▶ [What you have to do]: Your answer should hold all lines of the entries that include the word "split".

▼

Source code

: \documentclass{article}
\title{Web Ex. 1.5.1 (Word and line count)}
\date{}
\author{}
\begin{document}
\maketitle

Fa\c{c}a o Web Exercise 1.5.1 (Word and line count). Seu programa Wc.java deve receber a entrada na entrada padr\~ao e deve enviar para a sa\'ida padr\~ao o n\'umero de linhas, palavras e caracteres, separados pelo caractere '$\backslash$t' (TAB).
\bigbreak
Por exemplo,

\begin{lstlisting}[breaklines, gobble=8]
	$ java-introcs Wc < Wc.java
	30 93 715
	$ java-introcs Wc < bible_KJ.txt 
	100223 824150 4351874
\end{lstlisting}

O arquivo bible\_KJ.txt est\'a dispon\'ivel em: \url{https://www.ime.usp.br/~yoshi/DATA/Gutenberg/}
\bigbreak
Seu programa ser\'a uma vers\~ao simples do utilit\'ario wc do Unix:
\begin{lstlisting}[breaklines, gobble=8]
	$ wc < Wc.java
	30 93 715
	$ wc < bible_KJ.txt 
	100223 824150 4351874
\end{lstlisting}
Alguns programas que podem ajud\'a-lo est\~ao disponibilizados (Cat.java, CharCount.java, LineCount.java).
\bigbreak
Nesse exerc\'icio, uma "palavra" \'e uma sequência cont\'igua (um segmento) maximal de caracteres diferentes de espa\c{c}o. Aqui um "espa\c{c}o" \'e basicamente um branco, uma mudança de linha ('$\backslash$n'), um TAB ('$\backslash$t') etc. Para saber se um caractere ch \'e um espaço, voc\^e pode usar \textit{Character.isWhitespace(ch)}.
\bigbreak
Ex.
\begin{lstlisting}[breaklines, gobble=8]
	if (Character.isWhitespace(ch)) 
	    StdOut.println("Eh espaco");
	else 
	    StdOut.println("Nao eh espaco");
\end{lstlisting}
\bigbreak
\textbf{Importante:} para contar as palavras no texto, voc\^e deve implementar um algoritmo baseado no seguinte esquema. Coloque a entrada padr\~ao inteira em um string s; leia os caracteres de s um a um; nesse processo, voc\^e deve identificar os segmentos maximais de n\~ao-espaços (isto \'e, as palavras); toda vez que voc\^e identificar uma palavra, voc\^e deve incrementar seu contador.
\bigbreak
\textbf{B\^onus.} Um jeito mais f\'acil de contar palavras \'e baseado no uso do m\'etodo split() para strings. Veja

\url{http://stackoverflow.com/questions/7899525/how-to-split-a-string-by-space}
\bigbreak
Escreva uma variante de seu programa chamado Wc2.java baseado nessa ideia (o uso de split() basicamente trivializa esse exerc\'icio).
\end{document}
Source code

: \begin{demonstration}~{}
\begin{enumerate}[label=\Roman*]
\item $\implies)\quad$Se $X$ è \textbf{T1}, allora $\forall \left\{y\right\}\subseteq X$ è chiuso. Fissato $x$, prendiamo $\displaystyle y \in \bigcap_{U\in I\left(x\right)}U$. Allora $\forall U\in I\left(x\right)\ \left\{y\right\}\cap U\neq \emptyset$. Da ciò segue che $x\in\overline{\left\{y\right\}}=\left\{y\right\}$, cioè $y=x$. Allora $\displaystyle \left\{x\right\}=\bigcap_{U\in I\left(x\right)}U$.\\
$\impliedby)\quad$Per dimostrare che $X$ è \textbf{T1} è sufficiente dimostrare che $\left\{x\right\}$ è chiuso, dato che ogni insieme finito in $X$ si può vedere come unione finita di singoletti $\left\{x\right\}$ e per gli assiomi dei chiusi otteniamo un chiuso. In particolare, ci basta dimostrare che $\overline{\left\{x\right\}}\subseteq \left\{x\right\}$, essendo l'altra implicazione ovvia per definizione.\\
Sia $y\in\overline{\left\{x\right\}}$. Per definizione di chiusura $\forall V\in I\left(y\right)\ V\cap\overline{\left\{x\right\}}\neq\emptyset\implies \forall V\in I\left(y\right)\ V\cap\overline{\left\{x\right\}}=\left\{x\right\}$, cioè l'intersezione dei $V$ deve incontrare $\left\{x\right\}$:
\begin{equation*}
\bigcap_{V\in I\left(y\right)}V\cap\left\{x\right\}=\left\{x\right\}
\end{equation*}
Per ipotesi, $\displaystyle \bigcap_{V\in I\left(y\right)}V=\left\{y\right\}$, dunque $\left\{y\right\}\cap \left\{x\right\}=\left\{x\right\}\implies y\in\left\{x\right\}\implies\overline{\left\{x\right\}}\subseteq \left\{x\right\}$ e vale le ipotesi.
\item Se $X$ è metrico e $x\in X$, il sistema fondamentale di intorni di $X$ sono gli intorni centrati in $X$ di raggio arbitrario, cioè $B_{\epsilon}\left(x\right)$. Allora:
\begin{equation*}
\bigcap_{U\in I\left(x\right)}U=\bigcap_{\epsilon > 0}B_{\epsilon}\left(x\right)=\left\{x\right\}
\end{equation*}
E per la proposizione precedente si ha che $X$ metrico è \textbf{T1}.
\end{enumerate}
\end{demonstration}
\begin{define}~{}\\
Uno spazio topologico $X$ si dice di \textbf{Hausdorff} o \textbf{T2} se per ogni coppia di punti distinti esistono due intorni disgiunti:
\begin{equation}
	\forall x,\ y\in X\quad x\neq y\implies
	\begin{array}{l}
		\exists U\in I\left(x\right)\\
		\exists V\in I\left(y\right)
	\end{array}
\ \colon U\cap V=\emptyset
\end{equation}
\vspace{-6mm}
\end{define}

▲

▶ [Answer box]:
\textbf{B\^onus.} Um jeito mais f\'acil de contar palavras \'e baseado no uso do m\'etodo split() para strings. Veja
\url{http://stackoverflow.com/questions/7899525/how-to-split-a-string-by-space}
Escreva uma variante de seu programa chamado Wc2.java baseado nessa ideia (o uso de split() basicamente trivializa esse exerc\'icio).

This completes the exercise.